## REQUIRED ACTION
Output, please, exactly those lines of the listing that come before the line with "no\_tools & 12", along with that line itself.

BEGIN

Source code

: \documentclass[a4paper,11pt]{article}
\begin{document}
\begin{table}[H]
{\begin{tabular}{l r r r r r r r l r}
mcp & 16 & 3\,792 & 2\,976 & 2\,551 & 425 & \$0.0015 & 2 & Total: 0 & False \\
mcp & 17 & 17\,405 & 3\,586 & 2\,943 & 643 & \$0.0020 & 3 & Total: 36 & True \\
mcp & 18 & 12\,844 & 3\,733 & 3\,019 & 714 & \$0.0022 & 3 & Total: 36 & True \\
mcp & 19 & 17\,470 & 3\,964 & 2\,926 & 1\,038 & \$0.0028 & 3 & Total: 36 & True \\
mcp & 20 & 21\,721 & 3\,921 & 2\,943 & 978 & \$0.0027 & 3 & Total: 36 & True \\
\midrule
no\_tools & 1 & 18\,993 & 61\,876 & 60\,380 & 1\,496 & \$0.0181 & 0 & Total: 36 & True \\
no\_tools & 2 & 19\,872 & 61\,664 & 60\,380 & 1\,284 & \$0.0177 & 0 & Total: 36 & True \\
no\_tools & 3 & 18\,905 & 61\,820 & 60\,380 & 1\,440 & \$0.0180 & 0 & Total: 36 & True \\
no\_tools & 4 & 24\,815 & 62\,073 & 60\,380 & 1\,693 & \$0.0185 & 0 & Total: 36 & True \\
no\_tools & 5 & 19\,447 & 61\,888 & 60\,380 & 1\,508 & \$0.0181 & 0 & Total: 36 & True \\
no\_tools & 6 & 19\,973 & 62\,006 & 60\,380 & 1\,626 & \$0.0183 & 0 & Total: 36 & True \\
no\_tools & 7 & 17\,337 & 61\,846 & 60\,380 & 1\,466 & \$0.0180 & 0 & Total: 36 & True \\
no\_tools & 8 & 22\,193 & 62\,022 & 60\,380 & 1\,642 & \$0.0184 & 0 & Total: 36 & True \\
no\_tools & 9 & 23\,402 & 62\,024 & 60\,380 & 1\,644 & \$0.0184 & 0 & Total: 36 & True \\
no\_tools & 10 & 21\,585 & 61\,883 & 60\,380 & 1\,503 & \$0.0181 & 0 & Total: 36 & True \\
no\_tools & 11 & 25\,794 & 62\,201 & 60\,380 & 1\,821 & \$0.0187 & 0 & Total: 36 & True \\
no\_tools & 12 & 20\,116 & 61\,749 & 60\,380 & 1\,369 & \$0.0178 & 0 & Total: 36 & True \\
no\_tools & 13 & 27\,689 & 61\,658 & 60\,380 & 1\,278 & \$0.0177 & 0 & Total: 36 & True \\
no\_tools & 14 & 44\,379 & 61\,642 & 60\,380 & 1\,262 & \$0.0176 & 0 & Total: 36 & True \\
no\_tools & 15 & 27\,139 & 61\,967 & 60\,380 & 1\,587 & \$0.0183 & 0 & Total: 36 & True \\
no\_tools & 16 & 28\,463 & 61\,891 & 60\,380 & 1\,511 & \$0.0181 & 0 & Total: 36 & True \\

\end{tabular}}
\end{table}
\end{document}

END

## REPLY
Source code

: \documentclass[a4paper,11pt]{article}
\begin{document}
\begin{table}[H]
{\begin{tabular}{l r r r r r r r l r}
mcp & 16 & 3\,792 & 2\,976 & 2\,551 & 425 & \$0.0015 & 2 & Total: 0 & False \\
mcp & 17 & 17\,405 & 3\,586 & 2\,943 & 643 & \$0.0020 & 3 & Total: 36 & True \\
mcp & 18 & 12\,844 & 3\,733 & 3\,019 & 714 & \$0.0022 & 3 & Total: 36 & True \\
mcp & 19 & 17\,470 & 3\,964 & 2\,926 & 1\,038 & \$0.0028 & 3 & Total: 36 & True \\
mcp & 20 & 21\,721 & 3\,921 & 2\,943 & 978 & \$0.0027 & 3 & Total: 36 & True \\
\midrule
no\_tools & 1 & 18\,993 & 61\,876 & 60\,380 & 1\,496 & \$0.0181 & 0 & Total: 36 & True \\
no\_tools & 2 & 19\,872 & 61\,664 & 60\,380 & 1\,284 & \$0.0177 & 0 & Total: 36 & True \\
no\_tools & 3 & 18\,905 & 61\,820 & 60\,380 & 1\,440 & \$0.0180 & 0 & Total: 36 & True \\
no\_tools & 4 & 24\,815 & 62\,073 & 60\,380 & 1\,693 & \$0.0185 & 0 & Total: 36 & True \\
no\_tools & 5 & 19\,447 & 61\,888 & 60\,380 & 1\,508 & \$0.0181 & 0 & Total: 36 & True \\
no\_tools & 6 & 19\,973 & 62\,006 & 60\,380 & 1\,626 & \$0.0183 & 0 & Total: 36 & True \\
no\_tools & 7 & 17\,337 & 61\,846 & 60\,380 & 1\,466 & \$0.0180 & 0 & Total: 36 & True \\
no\_tools & 8 & 22\,193 & 62\,022 & 60\,380 & 1\,642 & \$0.0184 & 0 & Total: 36 & True \\
no\_tools & 9 & 23\,402 & 62\,024 & 60\,380 & 1\,644 & \$0.0184 & 0 & Total: 36 & True \\
no\_tools & 10 & 21\,585 & 61\,883 & 60\,380 & 1\,503 & \$0.0181 & 0 & Total: 36 & True \\
no\_tools & 11 & 25\,794 & 62\,201 & 60\,380 & 1\,821 & \$0.0187 & 0 & Total: 36 & True \\
no\_tools & 12 & 20\,116 & 61\,749 & 60\,380 & 1\,369 & \$0.0178 & 0 & Total: 36 & True \\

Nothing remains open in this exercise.